● DIRECTIONS:
Starting with the line that contains "The user is", set down each line through the end of the entries below, exactly and with nothing added.

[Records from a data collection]
◇ ◇ ◇ ◇ ◇ ◇ ◇

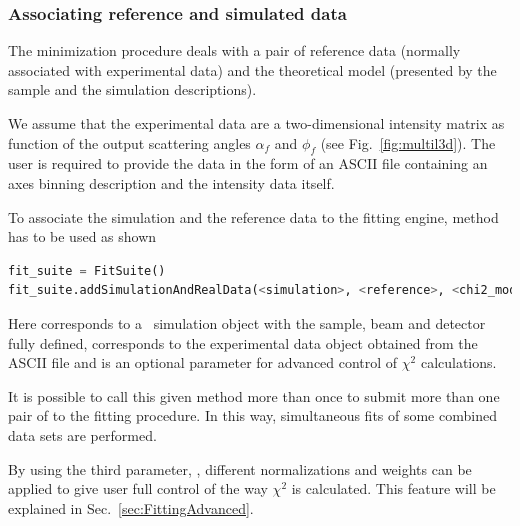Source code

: \subsubsection{Associating reference and simulated data}

The minimization procedure deals with a pair of reference data (normally
associated with experimental data) and the theoretical model (presented by the sample and the simulation descriptions).

We assume that the experimental data are a two-dimensional intensity
matrix as function of the output scattering
angles $\alpha_f$ and $\phi_f$ (see Fig.~\ref{fig:multil3d}).
The user is required to provide the data in the form of an ASCII file
containing an axes
binning description and the intensity data itself.
\vspace*{2mm}

\vspace*{1mm}

To associate the simulation and the reference data to the fitting engine, method \newline
{} has to be used as shown
\begin{lstlisting}[language=python, style=eclipseboxed,numbers=none]
fit_suite = FitSuite()
fit_suite.addSimulationAndRealData(<simulation>, <reference>, <chi2_module>)
\end{lstlisting}

Here  corresponds to a \BornAgain\ simulation object
with the  sample, beam and detector fully defined, 
corresponds to the experimental data object obtained from the ASCII file and  is an optional parameter for advanced
control of $\chi^2$ calculations.

It is possible to call this given method more than once to submit more than one pair of
 to the fitting procedure.
In this way, simultaneous fits of
some combined data sets are performed.

By using the third parameter, , different normalizations and weights
can be applied to give user full control of the way $\chi^2$ is calculated.
This feature will be explained in Sec.~\ref{sec:FittingAdvanced}.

◇ ◇ ◇ ◇ ◇ ◇ ◇

● EXERCISE ANSWER:
The user is required to provide the data in the form of an ASCII file
containing an axes
binning description and the intensity data itself.
\vspace*{2mm}

\vspace*{1mm}

To associate the simulation and the reference data to the fitting engine, method \newline
{} has to be used as shown
\begin{lstlisting}[language=python, style=eclipseboxed,numbers=none]
fit_suite = FitSuite()
fit_suite.addSimulationAndRealData(<simulation>, <reference>, <chi2_module>)
\end{lstlisting}

Here  corresponds to a \BornAgain\ simulation object
with the  sample, beam and detector fully defined, 
corresponds to the experimental data object obtained from the ASCII file and  is an optional parameter for advanced
control of $\chi^2$ calculations.

It is possible to call this given method more than once to submit more than one pair of
 to the fitting procedure.
In this way, simultaneous fits of
some combined data sets are performed.

By using the third parameter, , different normalizations and weights
can be applied to give user full control of the way $\chi^2$ is calculated.
This feature will be explained in Sec.~\ref{sec:FittingAdvanced}.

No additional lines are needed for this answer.